In 2005, the three-phase Test Centre Modernisation Project was launched with the goal of becoming the first facility in Europe to be approved for testing lineside ETCS equipment. Initial activities were concentrated on the site's power supplies, a new substation was constructed, improved power regulation implemented, and accommodations for increased DC output from the traction were also provided, along with energy recovery systems being installed. The overhead electrification and superstructure on the outer circuit was addressed during the second phase of work; an additional preparation hall was also constructed along with the refurbishment of the two existing ones. The third phase, which started during 2012, involved the installation of ETCS (levels 1 and 2) equipment on the outer test track, and the extension of the second preparation hall.

During 2019, it was announced that a major investment in Velim was to take place as to facilitate the future testing of autonomous commuter trains. Other infrastructure would also be constructed onsite which is aimed at improving the test centre's environmental footprint and reduce carbon emissions; a new plant will be established to produce green hydrogen to fuel hydrail rolling stock.

==Notable activities==
Upon first becoming operational in 1963, the Velim test centre was historically primarily used to support the activities of Czechoslovakia's national rail operator, the Czechoslovak State Railways, as well as domestic manufacturing companies active in the field, such as CKD and Škoda. Since the end of the Cold War and the Dissolution of Czechoslovakia, activities at Velim have taken on an increasingly international focus. It has become particularly commonplace for numerous train construction companies across Europe opting to send their rolling stock there to undergo intensive testing to satisfy increasingly vigorous certification requirements. To this end, Velim became a fully accredited European test centre in March 1995, and became a notified body for carrying out vehicle and equipment authorisations in accordance with the Technical Specifications for Interoperability.

During 2008 and 2009, the French rolling stock manufacturer Alstom tested its new Automotrice à grande vitesse (AGV) high speed train at Velim; coincidentally, the V250 high speed train produced by the Italian train builder AnsaldoBreda was also being tested around the same time frame.
The IC4, which is another train built by AnsaldoBreda, underwent multiple rounds of tests at Velim, in part due to the bureaucratic procedure to approve a new system version for test on a Danish mainline railway. Alstom had regularly dispatched rolling stock from several different families, including the ICNG and the Coradia, for testing at Velim ahead of delivery to customers. In addition to these international customers, rolling stock from local producer Škoda has continued to be tested at the facility as well.

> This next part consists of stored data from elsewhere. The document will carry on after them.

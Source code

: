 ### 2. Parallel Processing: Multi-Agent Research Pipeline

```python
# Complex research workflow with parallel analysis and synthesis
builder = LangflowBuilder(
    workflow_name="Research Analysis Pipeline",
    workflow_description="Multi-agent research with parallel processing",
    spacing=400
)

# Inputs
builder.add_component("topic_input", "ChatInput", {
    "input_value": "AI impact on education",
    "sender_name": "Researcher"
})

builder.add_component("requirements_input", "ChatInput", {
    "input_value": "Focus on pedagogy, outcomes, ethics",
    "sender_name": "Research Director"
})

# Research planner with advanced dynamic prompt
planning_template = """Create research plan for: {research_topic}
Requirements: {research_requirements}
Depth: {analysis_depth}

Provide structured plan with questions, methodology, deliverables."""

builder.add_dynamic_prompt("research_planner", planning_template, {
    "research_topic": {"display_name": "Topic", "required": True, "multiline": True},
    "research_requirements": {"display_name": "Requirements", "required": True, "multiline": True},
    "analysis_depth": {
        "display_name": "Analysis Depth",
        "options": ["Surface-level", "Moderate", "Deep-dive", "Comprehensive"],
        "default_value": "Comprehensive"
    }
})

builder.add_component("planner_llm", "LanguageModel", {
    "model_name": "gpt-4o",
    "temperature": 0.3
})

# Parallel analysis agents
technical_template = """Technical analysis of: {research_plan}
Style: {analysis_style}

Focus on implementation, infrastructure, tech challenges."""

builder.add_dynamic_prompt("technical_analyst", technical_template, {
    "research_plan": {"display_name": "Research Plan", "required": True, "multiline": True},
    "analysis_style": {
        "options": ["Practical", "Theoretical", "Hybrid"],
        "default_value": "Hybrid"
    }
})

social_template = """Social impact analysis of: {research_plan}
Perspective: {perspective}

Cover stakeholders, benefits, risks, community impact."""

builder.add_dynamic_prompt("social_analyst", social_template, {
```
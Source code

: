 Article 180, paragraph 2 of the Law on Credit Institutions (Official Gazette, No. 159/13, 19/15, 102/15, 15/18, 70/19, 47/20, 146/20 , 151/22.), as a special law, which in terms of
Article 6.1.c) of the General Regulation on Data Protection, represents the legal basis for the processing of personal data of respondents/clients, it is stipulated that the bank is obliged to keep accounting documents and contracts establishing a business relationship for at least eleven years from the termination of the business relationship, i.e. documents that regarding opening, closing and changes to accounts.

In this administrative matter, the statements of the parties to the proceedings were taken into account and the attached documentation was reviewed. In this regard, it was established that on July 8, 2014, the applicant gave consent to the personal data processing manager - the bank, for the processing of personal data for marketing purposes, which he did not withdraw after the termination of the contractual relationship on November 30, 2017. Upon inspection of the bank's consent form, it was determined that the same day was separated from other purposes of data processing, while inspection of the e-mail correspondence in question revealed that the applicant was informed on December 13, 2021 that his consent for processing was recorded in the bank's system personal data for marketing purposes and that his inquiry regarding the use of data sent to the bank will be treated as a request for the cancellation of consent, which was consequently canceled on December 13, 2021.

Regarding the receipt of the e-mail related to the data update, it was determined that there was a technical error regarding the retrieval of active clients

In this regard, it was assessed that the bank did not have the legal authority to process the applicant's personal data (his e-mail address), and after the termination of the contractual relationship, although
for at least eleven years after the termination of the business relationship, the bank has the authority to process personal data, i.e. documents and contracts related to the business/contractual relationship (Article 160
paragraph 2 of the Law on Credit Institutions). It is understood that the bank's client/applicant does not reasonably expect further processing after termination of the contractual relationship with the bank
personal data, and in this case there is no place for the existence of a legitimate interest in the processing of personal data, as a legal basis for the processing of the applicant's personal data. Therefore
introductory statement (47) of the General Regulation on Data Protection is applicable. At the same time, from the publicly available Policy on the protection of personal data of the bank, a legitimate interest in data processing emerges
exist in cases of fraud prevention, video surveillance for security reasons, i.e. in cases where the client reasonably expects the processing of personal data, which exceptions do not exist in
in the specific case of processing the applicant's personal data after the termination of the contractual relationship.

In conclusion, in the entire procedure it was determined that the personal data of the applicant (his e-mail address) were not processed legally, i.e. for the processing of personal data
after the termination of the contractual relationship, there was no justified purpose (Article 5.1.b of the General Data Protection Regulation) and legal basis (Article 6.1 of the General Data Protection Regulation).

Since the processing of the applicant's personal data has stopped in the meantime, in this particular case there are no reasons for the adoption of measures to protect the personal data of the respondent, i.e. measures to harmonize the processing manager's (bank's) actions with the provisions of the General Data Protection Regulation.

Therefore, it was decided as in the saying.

By the 21st century, it became commonplace amongst rolling stock manufacturers that were engaged in supplying the British railway sector to have their products undergo dynamic testing at Velim; examples include the Class 196, Class 701, and Class 802 multiple units, and the Class 88 bi-mode locomotive. Unpowered rolling stock, such as the British Rail Mark 5A coach, have also evaluated been at the site.